- WHAT IS BEING ASKED -
Go through the records below line by line and report how many lines include "await", giving the number only.

- DATASET EXTRACT -
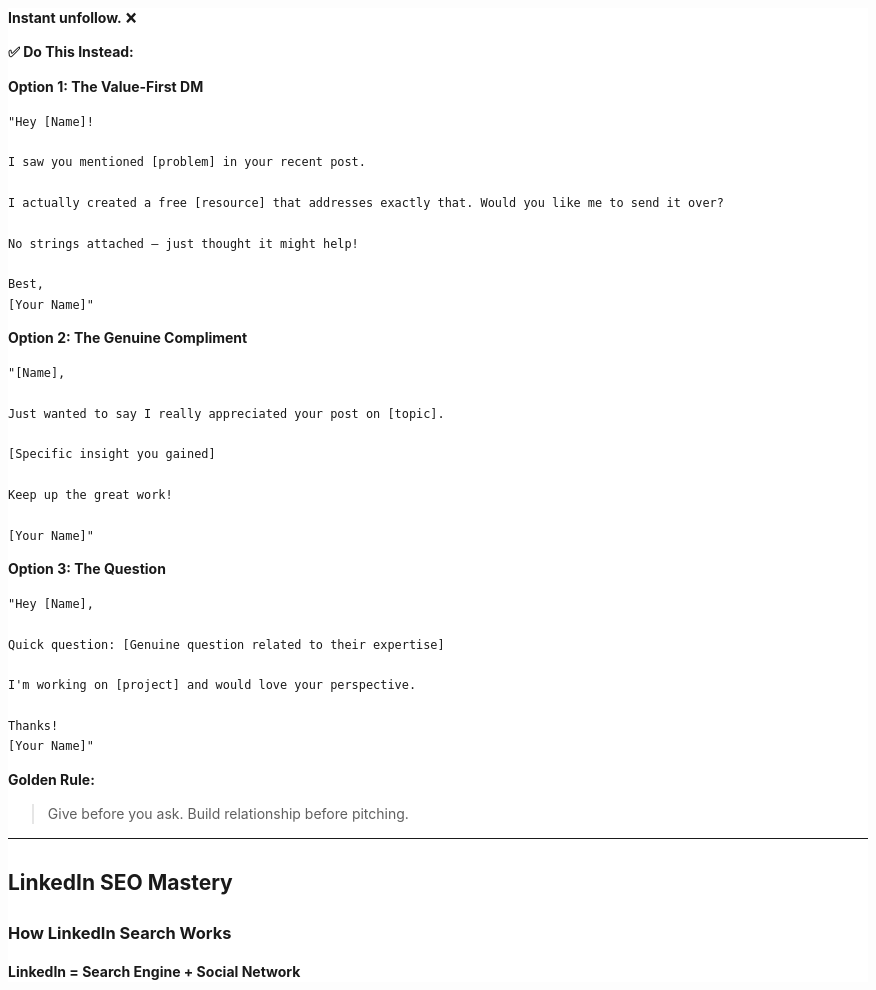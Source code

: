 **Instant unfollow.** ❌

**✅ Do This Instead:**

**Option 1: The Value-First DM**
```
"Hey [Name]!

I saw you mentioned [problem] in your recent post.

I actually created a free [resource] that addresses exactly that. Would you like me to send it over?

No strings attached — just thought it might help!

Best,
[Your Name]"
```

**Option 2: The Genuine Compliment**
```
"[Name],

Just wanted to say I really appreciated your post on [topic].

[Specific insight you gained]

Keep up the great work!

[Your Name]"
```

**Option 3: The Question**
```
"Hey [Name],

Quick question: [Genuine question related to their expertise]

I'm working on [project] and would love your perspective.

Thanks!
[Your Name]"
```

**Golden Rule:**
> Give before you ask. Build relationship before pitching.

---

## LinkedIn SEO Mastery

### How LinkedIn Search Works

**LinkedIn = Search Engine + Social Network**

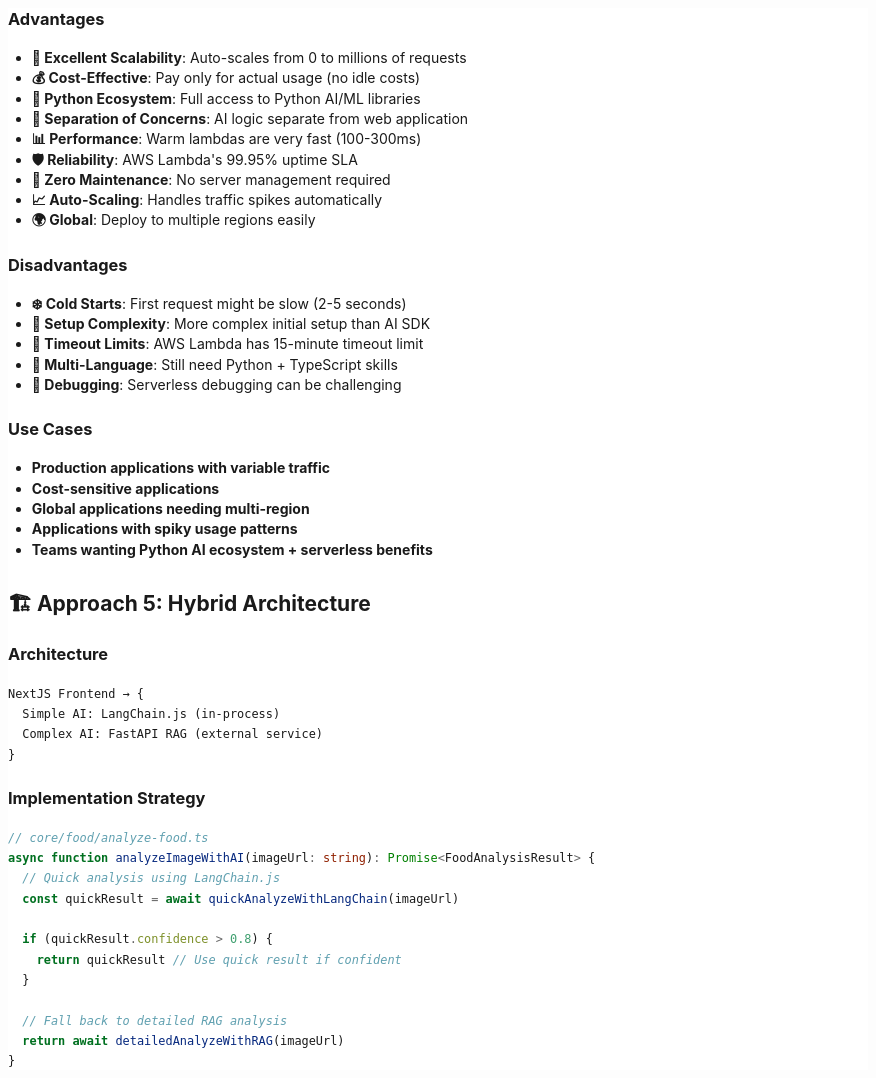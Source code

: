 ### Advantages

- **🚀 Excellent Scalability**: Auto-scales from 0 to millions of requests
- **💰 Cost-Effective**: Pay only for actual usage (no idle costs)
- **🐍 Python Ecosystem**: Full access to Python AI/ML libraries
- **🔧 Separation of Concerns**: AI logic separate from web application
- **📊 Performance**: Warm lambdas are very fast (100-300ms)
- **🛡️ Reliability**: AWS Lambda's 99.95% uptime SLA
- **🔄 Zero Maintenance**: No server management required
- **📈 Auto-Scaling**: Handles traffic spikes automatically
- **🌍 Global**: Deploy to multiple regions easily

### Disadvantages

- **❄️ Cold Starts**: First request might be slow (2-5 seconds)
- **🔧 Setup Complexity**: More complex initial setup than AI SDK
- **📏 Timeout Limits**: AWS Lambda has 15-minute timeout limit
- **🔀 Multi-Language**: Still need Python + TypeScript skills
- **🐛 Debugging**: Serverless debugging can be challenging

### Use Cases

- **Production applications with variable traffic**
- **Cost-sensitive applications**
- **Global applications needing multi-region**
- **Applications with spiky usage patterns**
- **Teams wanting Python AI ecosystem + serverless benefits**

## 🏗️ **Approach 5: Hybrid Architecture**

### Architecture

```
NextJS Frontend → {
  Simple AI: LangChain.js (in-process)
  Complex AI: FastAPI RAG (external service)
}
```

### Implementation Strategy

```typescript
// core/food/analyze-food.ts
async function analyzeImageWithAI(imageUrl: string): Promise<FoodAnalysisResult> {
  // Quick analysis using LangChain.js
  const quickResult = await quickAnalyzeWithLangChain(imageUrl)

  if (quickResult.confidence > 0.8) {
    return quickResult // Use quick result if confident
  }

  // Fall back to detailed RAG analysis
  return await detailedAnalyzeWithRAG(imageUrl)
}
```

---

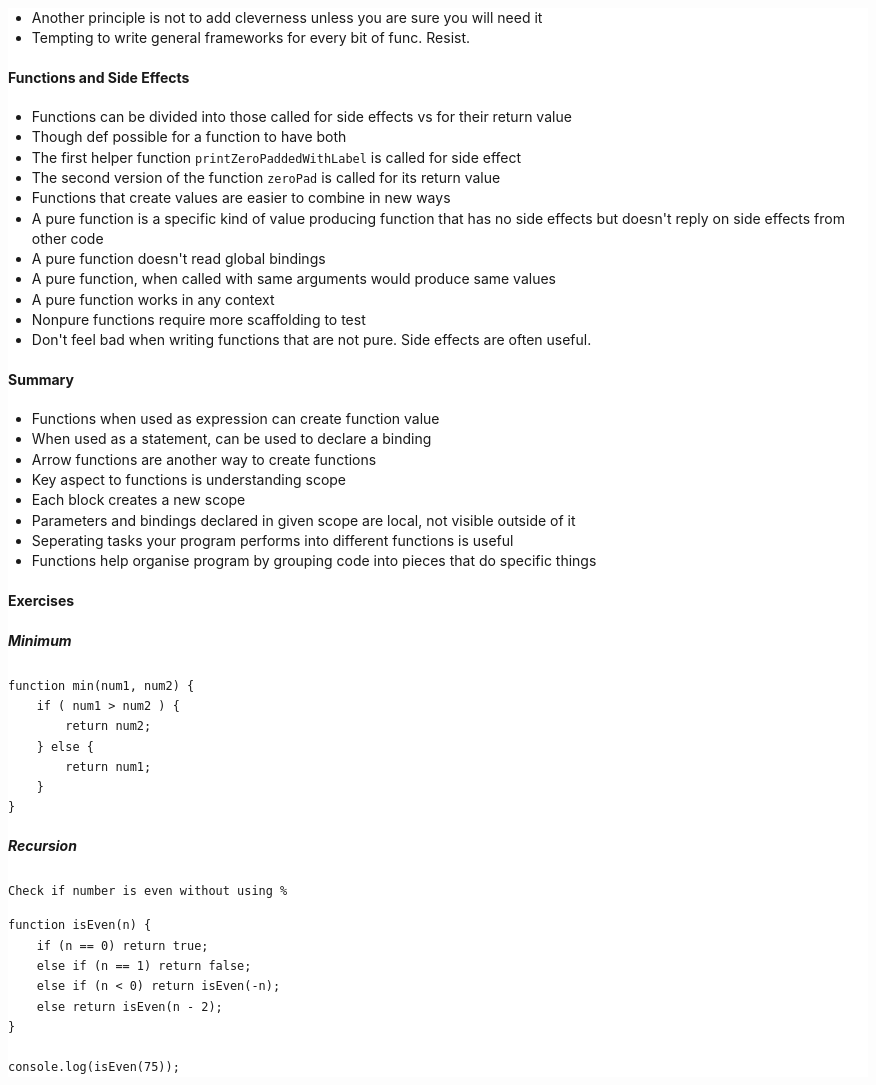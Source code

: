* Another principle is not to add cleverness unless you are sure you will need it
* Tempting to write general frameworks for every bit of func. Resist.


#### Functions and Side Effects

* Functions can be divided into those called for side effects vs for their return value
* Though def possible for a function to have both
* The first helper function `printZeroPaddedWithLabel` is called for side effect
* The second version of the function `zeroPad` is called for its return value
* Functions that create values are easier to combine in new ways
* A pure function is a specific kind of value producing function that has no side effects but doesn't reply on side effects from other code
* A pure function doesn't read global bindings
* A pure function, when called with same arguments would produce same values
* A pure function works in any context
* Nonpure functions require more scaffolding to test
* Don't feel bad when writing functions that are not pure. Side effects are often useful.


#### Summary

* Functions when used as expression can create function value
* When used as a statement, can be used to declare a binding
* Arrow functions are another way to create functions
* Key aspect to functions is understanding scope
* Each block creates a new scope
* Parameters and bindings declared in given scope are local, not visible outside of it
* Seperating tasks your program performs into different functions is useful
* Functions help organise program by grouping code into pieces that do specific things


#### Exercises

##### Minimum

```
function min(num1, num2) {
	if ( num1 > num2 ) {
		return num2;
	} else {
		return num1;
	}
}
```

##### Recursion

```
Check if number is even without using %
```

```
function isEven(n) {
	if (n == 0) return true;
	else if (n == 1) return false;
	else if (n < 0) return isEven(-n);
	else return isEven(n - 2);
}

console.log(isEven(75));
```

* * *

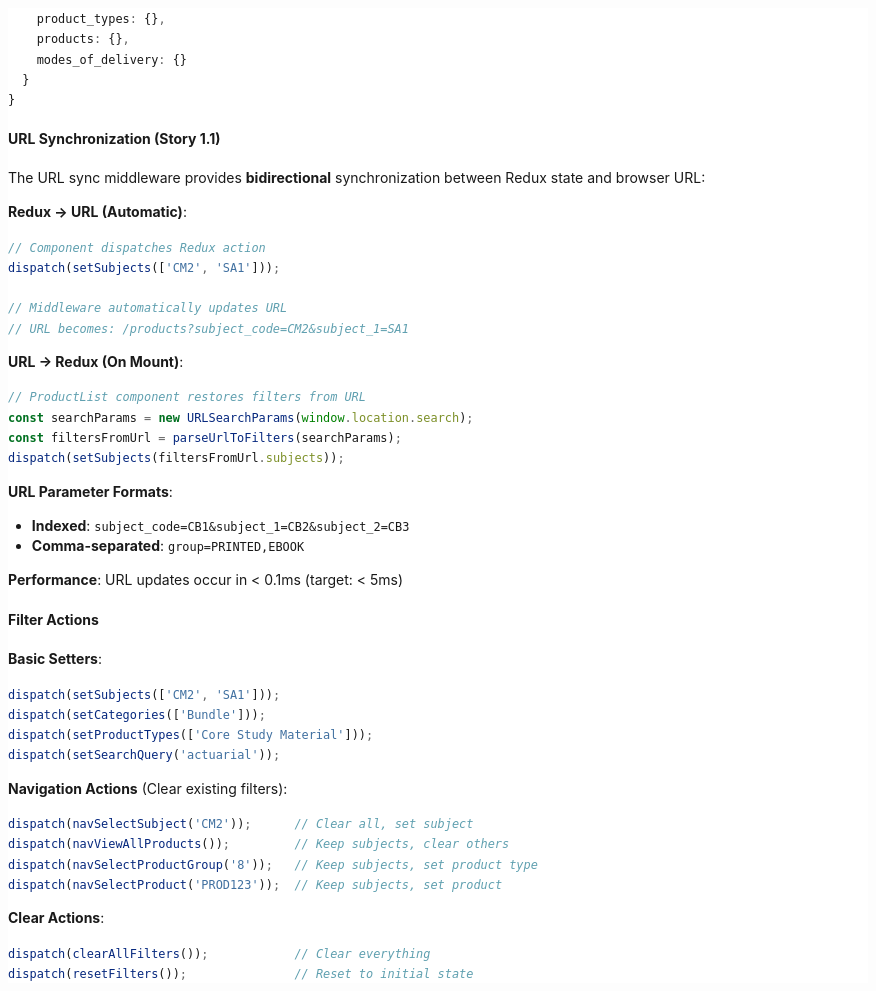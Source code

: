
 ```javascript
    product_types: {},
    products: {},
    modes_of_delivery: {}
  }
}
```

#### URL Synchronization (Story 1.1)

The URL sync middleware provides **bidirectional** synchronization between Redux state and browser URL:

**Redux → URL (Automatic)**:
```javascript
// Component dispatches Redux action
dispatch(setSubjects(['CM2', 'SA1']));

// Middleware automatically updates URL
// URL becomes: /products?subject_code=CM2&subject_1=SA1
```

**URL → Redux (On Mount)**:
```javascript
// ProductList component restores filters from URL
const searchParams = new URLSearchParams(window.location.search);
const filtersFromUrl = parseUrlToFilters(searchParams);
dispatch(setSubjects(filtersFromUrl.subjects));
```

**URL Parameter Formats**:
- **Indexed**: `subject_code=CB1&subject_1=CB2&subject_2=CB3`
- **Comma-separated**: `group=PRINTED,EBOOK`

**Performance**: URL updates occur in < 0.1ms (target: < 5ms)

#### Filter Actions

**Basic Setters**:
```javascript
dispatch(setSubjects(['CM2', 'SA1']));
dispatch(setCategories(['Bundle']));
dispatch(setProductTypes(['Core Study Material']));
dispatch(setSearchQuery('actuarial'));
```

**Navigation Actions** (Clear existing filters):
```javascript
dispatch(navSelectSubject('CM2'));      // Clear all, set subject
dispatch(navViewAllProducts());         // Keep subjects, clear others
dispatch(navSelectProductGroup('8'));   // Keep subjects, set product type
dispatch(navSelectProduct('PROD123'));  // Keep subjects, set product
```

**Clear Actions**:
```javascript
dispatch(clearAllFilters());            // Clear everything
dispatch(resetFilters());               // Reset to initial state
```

- RESULT OF THE TASK -
2